>>

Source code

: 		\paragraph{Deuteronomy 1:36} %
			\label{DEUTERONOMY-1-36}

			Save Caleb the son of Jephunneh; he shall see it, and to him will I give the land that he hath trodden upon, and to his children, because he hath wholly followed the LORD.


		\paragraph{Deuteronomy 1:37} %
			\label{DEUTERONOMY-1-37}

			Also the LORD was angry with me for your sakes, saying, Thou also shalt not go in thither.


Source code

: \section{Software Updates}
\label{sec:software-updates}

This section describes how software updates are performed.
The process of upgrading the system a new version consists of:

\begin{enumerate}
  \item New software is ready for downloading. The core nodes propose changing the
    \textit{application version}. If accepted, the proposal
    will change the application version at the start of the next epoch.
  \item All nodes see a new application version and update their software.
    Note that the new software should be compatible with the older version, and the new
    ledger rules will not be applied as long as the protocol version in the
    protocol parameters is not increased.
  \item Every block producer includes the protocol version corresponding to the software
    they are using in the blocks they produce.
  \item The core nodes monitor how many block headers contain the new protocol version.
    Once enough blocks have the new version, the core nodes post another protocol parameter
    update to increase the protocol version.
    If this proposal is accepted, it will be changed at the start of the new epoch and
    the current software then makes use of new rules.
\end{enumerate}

<<

Within the material above, the line with "The process of" opens the range and the line with "they are using" closes it; reproduce that range word for word.

- [Exercise output]:
The process of upgrading the system a new version consists of:

\begin{enumerate}
  \item New software is ready for downloading. The core nodes propose changing the
    \textit{application version}. If accepted, the proposal
    will change the application version at the start of the next epoch.
  \item All nodes see a new application version and update their software.
    Note that the new software should be compatible with the older version, and the new
    ledger rules will not be applied as long as the protocol version in the
    protocol parameters is not increased.
  \item Every block producer includes the protocol version corresponding to the software
    they are using in the blocks they produce.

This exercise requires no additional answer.